ABOUT THIS EXERCISE: Output each of the entries exactly, skipping every picture they contain.

RECORDED INFORMATION:

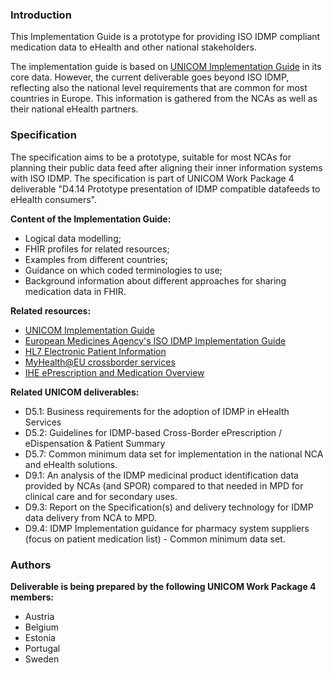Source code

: ### Introduction
This Implementation Guide is a prototype for providing ISO IDMP compliant medication data to eHealth and other national stakeholders.

The implementation guide is based on [UNICOM Implementation Guide](http://build.fhir.org/ig/hl7-eu/unicom-ig/) in its core data. However, the current deliverable goes beyond ISO IDMP, reflecting also the national level requirements that are common for most countries in Europe. This information is gathered from the NCAs as well as their national eHealth partners.

### Specification
The specification aims to be a prototype, suitable for most NCAs for planning their public data feed after aligning their inner information systems with ISO IDMP.
The specification is part of UNICOM Work Package 4 deliverable "D4.14 Prototype presentation of IDMP compatible datafeeds to eHealth consumers". 

**Content of the Implementation Guide:**
- Logical data modelling;
- FHIR profiles for related resources;
- Examples from different countries;
- Guidance on which coded terminologies to use;
- Background information about different approaches for sharing medication data in FHIR. 


**Related resources:**
- [UNICOM Implementation Guide](http://build.fhir.org/ig/hl7-eu/unicom-ig/)
- [European Medicines Agency's ISO IDMP Implementation Guide](https://www.ema.europa.eu/en/documents/regulatory-procedural-guideline/product-management-services-pms-implementation-international-organization-standardization-iso_en-0.pdf)
- [HL7 Electronic Patient Information](http://build.fhir.org/ig/HL7/emedicinal-product-info/toc.html)
- [MyHealth@EU crossborder services](https://art-decor.ehdsi.eu/html/publication/epSOS/)
- [IHE ePrescription and Medication Overview](https://wiki.ihe.net/index.php/MPD_Main_Page)

**Related UNICOM deliverables:**
- D5.1: Business requirements for the adoption of IDMP in eHealth Services
- D5.2: Guidelines for IDMP-based Cross-Border ePrescription / eDispensation & Patient Summary
- D5.7: Common minimum data set for implementation in the national NCA and eHealth solutions.
- D9.1: An analysis of the IDMP medicinal product identification data provided by NCAs (and SPOR) compared to that needed in MPD for clinical care and for secondary uses.
- D9.3: Report on the Specification(s) and delivery technology for IDMP data delivery from NCA to MPD.
- D9.4: IDMP Implementation guidance for pharmacy system suppliers (focus on patient medication list) - Common minimum data set.

### Authors
**Deliverable is being prepared by the following UNICOM Work Package 4 members:**
- Austria  
- Belgium  
- Estonia  
- Portugal  
- Sweden
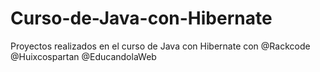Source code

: # Curso-de-Java-con-Hibernate
Proyectos realizados en el curso de Java con Hibernate con @Rackcode @Huixcospartan @EducandolaWeb
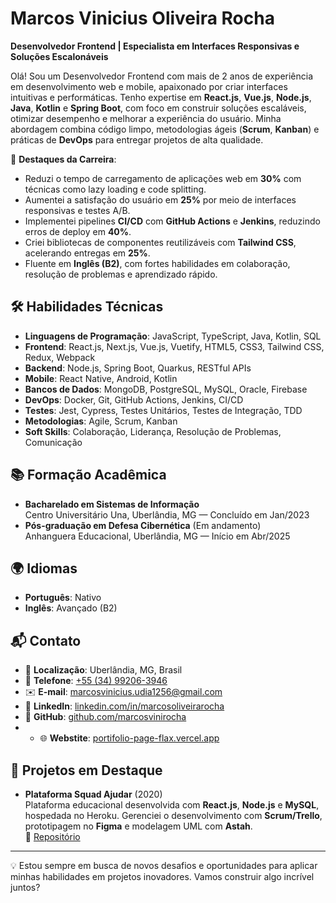 # Marcos Vinicius Oliveira Rocha

**Desenvolvedor Frontend | Especialista em Interfaces Responsivas e Soluções Escalonáveis**

Olá! Sou um Desenvolvedor Frontend com mais de 2 anos de experiência em desenvolvimento web e mobile, apaixonado por criar interfaces intuitivas e performáticas. Tenho expertise em **React.js**, **Vue.js**, **Node.js**, **Java**, **Kotlin** e **Spring Boot**, com foco em construir soluções escaláveis, otimizar desempenho e melhorar a experiência do usuário. Minha abordagem combina código limpo, metodologias ágeis (**Scrum**, **Kanban**) e práticas de **DevOps** para entregar projetos de alta qualidade.

🌟 **Destaques da Carreira**:
- Reduzi o tempo de carregamento de aplicações web em **30%** com técnicas como lazy loading e code splitting.
- Aumentei a satisfação do usuário em **25%** por meio de interfaces responsivas e testes A/B.
- Implementei pipelines **CI/CD** com **GitHub Actions** e **Jenkins**, reduzindo erros de deploy em **40%**.
- Criei bibliotecas de componentes reutilizáveis com **Tailwind CSS**, acelerando entregas em **25%**.
- Fluente em **Inglês (B2)**, com fortes habilidades em colaboração, resolução de problemas e aprendizado rápido.

## 🛠 Habilidades Técnicas

- **Linguagens de Programação**: JavaScript, TypeScript, Java, Kotlin, SQL
- **Frontend**: React.js, Next.js, Vue.js, Vuetify, HTML5, CSS3, Tailwind CSS, Redux, Webpack
- **Backend**: Node.js, Spring Boot, Quarkus, RESTful APIs
- **Mobile**: React Native, Android, Kotlin
- **Bancos de Dados**: MongoDB, PostgreSQL, MySQL, Oracle, Firebase
- **DevOps**: Docker, Git, GitHub Actions, Jenkins, CI/CD
- **Testes**: Jest, Cypress, Testes Unitários, Testes de Integração, TDD
- **Metodologias**: Agile, Scrum, Kanban
- **Soft Skills**: Colaboração, Liderança, Resolução de Problemas, Comunicação

## 📚 Formação Acadêmica

- **Bacharelado em Sistemas de Informação**  
  Centro Universitário Una, Uberlândia, MG — Concluído em Jan/2023
- **Pós-graduação em Defesa Cibernética** (Em andamento)  
  Anhanguera Educacional, Uberlândia, MG — Início em Abr/2025

## 🌍 Idiomas

- **Português**: Nativo
- **Inglês**: Avançado (B2)

## 📬 Contato

- 📍 **Localização**: Uberlândia, MG, Brasil
- 📱 **Telefone**: [+55 (34) 99206-3946](https://wa.me/5534992063946)
- ✉️ **E-mail**: [marcosvinicius.udia1256@gmail.com](mailto:marcosvinicius.udia1256@gmail.com)
- 💼 **LinkedIn**: [linkedin.com/in/marcosoliveirarocha](https://www.linkedin.com/in/marcosoliveirarocha)
- 🐙 **GitHub**: [github.com/marcosvinirocha](https://github.com/marcosvinirocha)
- - 🌐 **Webstite**: [portifolio-page-flax.vercel.app](https://portifolio-page-flax.vercel.app/)

## 🚀 Projetos em Destaque

- **Plataforma Squad Ajudar** (2020)  
  Plataforma educacional desenvolvida com **React.js**, **Node.js** e **MySQL**, hospedada no Heroku. Gerenciei o desenvolvimento com **Scrum/Trello**, prototipagem no **Figma** e modelagem UML com **Astah**.  
  🔗 [Repositório](https://github.com/freelaah)

---

💡 Estou sempre em busca de novos desafios e oportunidades para aplicar minhas habilidades em projetos inovadores. Vamos construir algo incrível juntos?
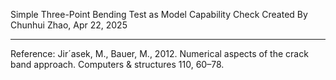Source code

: Simple Three-Point Bending Test as Model Capability Check
Created By Chunhui Zhao, Apr 22, 2025
- - -
Reference:
Jir´asek, M., Bauer, M., 2012. Numerical aspects of the crack band approach. Computers & structures
110, 60–78.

OUTPUT BELOW:
Source code

: ### Introduction
This Implementation Guide is a prototype for providing ISO IDMP compliant medication data to eHealth and other national stakeholders.

The implementation guide is based on [UNICOM Implementation Guide](http://build.fhir.org/ig/hl7-eu/unicom-ig/) in its core data. However, the current deliverable goes beyond ISO IDMP, reflecting also the national level requirements that are common for most countries in Europe. This information is gathered from the NCAs as well as their national eHealth partners.

### Specification
The specification aims to be a prototype, suitable for most NCAs for planning their public data feed after aligning their inner information systems with ISO IDMP.
The specification is part of UNICOM Work Package 4 deliverable "D4.14 Prototype presentation of IDMP compatible datafeeds to eHealth consumers". 

**Content of the Implementation Guide:**
- Logical data modelling;
- FHIR profiles for related resources;
- Examples from different countries;
- Guidance on which coded terminologies to use;
- Background information about different approaches for sharing medication data in FHIR. 


**Related resources:**
- [UNICOM Implementation Guide](http://build.fhir.org/ig/hl7-eu/unicom-ig/)
- [European Medicines Agency's ISO IDMP Implementation Guide](https://www.ema.europa.eu/en/documents/regulatory-procedural-guideline/product-management-services-pms-implementation-international-organization-standardization-iso_en-0.pdf)
- [HL7 Electronic Patient Information](http://build.fhir.org/ig/HL7/emedicinal-product-info/toc.html)
- [MyHealth@EU crossborder services](https://art-decor.ehdsi.eu/html/publication/epSOS/)
- [IHE ePrescription and Medication Overview](https://wiki.ihe.net/index.php/MPD_Main_Page)

**Related UNICOM deliverables:**
- D5.1: Business requirements for the adoption of IDMP in eHealth Services
- D5.2: Guidelines for IDMP-based Cross-Border ePrescription / eDispensation & Patient Summary
- D5.7: Common minimum data set for implementation in the national NCA and eHealth solutions.
- D9.1: An analysis of the IDMP medicinal product identification data provided by NCAs (and SPOR) compared to that needed in MPD for clinical care and for secondary uses.
- D9.3: Report on the Specification(s) and delivery technology for IDMP data delivery from NCA to MPD.
- D9.4: IDMP Implementation guidance for pharmacy system suppliers (focus on patient medication list) - Common minimum data set.

### Authors
**Deliverable is being prepared by the following UNICOM Work Package 4 members:**
- Austria  
- Belgium  
- Estonia  
- Portugal  
- Sweden
Source code

: # Curso-de-Java-con-Hibernate
Proyectos realizados en el curso de Java con Hibernate con @Rackcode @Huixcospartan @EducandolaWeb
 # Marcos Vinicius Oliveira Rocha

**Desenvolvedor Frontend | Especialista em Interfaces Responsivas e Soluções Escalonáveis**

Olá! Sou um Desenvolvedor Frontend com mais de 2 anos de experiência em desenvolvimento web e mobile, apaixonado por criar interfaces intuitivas e performáticas. Tenho expertise em **React.js**, **Vue.js**, **Node.js**, **Java**, **Kotlin** e **Spring Boot**, com foco em construir soluções escaláveis, otimizar desempenho e melhorar a experiência do usuário. Minha abordagem combina código limpo, metodologias ágeis (**Scrum**, **Kanban**) e práticas de **DevOps** para entregar projetos de alta qualidade.

🌟 **Destaques da Carreira**:
- Reduzi o tempo de carregamento de aplicações web em **30%** com técnicas como lazy loading e code splitting.
- Aumentei a satisfação do usuário em **25%** por meio de interfaces responsivas e testes A/B.
- Implementei pipelines **CI/CD** com **GitHub Actions** e **Jenkins**, reduzindo erros de deploy em **40%**.
- Criei bibliotecas de componentes reutilizáveis com **Tailwind CSS**, acelerando entregas em **25%**.
- Fluente em **Inglês (B2)**, com fortes habilidades em colaboração, resolução de problemas e aprendizado rápido.

## 🛠 Habilidades Técnicas

- **Linguagens de Programação**: JavaScript, TypeScript, Java, Kotlin, SQL
- **Frontend**: React.js, Next.js, Vue.js, Vuetify, HTML5, CSS3, Tailwind CSS, Redux, Webpack
- **Backend**: Node.js, Spring Boot, Quarkus, RESTful APIs
- **Mobile**: React Native, Android, Kotlin
- **Bancos de Dados**: MongoDB, PostgreSQL, MySQL, Oracle, Firebase
- **DevOps**: Docker, Git, GitHub Actions, Jenkins, CI/CD
- **Testes**: Jest, Cypress, Testes Unitários, Testes de Integração, TDD
- **Metodologias**: Agile, Scrum, Kanban
- **Soft Skills**: Colaboração, Liderança, Resolução de Problemas, Comunicação

## 📚 Formação Acadêmica

- **Bacharelado em Sistemas de Informação**  
  Centro Universitário Una, Uberlândia, MG — Concluído em Jan/2023
- **Pós-graduação em Defesa Cibernética** (Em andamento)  
  Anhanguera Educacional, Uberlândia, MG — Início em Abr/2025

## 🌍 Idiomas

- **Português**: Nativo
- **Inglês**: Avançado (B2)

## 📬 Contato

- 📍 **Localização**: Uberlândia, MG, Brasil
- 📱 **Telefone**: [+55 (34) 99206-3946](https://wa.me/5534992063946)
- ✉️ **E-mail**: [marcosvinicius.udia1256@gmail.com](mailto:marcosvinicius.udia1256@gmail.com)
- 💼 **LinkedIn**: [linkedin.com/in/marcosoliveirarocha](https://www.linkedin.com/in/marcosoliveirarocha)
- 🐙 **GitHub**: [github.com/marcosvinirocha](https://github.com/marcosvinirocha)
- - 🌐 **Webstite**: [portifolio-page-flax.vercel.app](https://portifolio-page-flax.vercel.app/)

## 🚀 Projetos em Destaque

- **Plataforma Squad Ajudar** (2020)  
  Plataforma educacional desenvolvida com **React.js**, **Node.js** e **MySQL**, hospedada no Heroku. Gerenciei o desenvolvimento com **Scrum/Trello**, prototipagem no **Figma** e modelagem UML com **Astah**.  
  🔗 [Repositório](https://github.com/freelaah)

---

💡 Estou sempre em busca de novos desafios e oportunidades para aplicar minhas habilidades em projetos inovadores. Vamos construir algo incrível juntos?
Source code

: Simple Three-Point Bending Test as Model Capability Check
Created By Chunhui Zhao, Apr 22, 2025
- - -
Reference:
Jir´asek, M., Bauer, M., 2012. Numerical aspects of the crack band approach. Computers & structures
110, 60–78.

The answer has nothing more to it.